You mention you are focusing on goals of substance, and assert that the goals I provided were not of substance, yet exactly what is the difference? Getting into the castle is a short-term goal, I agree, but this doesn’t mean that they system is limited to short-term goals. Theoretically, there’s no reason why this cannot apply to a longer term goal as you discuss in pretty much the same manner.
Of course, this could be down to personal preference. You seem to be advocating that the effort is rewarded rather than the outcome, but this would actually detract from the objective at hand. It rewards the players to take the longest, most drawn out routes, to maximise their potential, and quite often the goal itself is needless. The players can just go out and do things, get rewarded for it, and so forth.
This is essentially expanding the applications of encounter-based XP rewards and applying it to other things as well. In essence, rather than redefining plot-based experience, you are actually just redefining (or more accurately expanding upon) what qualifies as an encounter.

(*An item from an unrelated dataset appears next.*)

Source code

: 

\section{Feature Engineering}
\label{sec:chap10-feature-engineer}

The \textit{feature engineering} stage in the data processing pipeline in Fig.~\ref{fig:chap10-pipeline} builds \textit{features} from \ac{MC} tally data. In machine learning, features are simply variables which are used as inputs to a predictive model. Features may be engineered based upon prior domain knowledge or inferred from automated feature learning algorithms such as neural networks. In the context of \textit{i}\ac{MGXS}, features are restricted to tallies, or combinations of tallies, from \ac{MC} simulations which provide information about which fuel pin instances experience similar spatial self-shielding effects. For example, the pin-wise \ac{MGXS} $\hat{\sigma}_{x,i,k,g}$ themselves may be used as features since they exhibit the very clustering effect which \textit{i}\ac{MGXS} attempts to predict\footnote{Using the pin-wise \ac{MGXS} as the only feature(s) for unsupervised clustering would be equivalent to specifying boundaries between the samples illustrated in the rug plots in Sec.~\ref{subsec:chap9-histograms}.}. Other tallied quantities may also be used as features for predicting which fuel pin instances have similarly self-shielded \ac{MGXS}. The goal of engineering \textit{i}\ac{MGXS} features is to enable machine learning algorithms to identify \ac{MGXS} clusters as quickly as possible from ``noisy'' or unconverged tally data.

Encounter based XP is already the default system in the game – they already reward the players for effort rather than outcome.
It’s just that because of system preferences, this seems to have appeared to be focused on combat, traps, and actual obstacles, rather than for completing challenges based on effort, so anything that falls outside of this niche has gotten lumped into plot-based xp rewards, even though ad-hoc xp rewards as they have been previously known would better highlight this gap.
In the video games industry, it is exactly this sort of XP reward structure that provides the concept of XP farming or XP grinding, because it directly translates time and effort into XP, thus putting in more time and more effort means more XP.
Yet, the plot-based reward system puts the reward on the goals, and thus on the story. Grinding is irrelevant, because there is very little to be gained from it. It does focus efficiency in plot-completion, since the more goals completed, the more XP gained.
This makes these two opposite systems, although they can be combined and tweaked to create a spectrum of rewards, but it does pretty much come down to what sort of process you want for XP rewards – encounter vs. objective.
It is worth noting the following when it comes to games design, regardless of industry: Whether or not you call something a roleplaying game, there is no incentive to roleplay. In fact, roleplaying is often detrimental in games design, because it represents the players involved putting constraints and factors into gameplay that simply isn’t there in the rules. Roleplaying is essentially Rule 0 for players.
As such, when generating reward systems for games, even roleplaying games, you should not assume that the people using it will be limited by roleplaying. This will mean you will often see extremes of play that would otherwise be abnormal in a roleplaying game, because of the lack of incentive to roleplay.
This occurs more in video games simply because there is less social interaction involved, and people aren’t pressuring others who don’t roleplay to conform to their roleplaying standards. Or feeling compelled to match the roleplaying standards of others.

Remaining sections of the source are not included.